-- Material shown follows --

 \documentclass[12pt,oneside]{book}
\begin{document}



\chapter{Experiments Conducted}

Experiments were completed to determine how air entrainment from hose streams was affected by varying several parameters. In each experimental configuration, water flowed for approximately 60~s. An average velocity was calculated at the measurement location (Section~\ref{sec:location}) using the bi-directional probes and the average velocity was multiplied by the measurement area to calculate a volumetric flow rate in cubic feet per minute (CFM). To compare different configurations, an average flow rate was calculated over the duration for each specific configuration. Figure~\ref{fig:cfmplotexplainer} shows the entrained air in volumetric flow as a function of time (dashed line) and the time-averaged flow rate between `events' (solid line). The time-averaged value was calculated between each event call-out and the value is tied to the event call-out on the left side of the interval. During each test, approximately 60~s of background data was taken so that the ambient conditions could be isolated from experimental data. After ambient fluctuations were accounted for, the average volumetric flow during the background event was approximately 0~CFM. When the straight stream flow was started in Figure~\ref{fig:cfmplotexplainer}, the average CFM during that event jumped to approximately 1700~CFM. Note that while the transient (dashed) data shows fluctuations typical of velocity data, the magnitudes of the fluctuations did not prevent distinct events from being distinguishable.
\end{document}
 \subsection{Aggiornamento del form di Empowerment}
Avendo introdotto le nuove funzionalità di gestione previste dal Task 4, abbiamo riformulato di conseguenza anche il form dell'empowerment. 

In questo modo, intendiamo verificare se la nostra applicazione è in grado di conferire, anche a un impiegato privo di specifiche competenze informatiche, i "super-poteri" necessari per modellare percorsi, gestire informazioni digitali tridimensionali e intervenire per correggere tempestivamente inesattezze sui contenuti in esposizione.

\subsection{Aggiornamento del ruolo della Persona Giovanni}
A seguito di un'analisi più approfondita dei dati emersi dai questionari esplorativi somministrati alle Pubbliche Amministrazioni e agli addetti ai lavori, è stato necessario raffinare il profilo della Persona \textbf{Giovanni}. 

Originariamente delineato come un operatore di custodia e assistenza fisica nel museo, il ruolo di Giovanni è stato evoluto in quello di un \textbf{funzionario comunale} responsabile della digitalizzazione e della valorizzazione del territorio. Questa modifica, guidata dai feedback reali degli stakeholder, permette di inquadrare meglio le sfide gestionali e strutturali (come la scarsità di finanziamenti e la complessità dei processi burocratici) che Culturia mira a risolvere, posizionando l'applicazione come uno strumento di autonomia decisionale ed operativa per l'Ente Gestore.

-- Material shown concluded --

▸ What you need to do: Return a word-for-word copy of the lines above from the one holding "del form di" through the one holding "Avendo introdotto le", with both of them included and nothing besides.

▸ Answer space:
 \subsection{Aggiornamento del form di Empowerment}
Avendo introdotto le nuove funzionalità di gestione previste dal Task 4, abbiamo riformulato di conseguenza anche il form dell'empowerment. 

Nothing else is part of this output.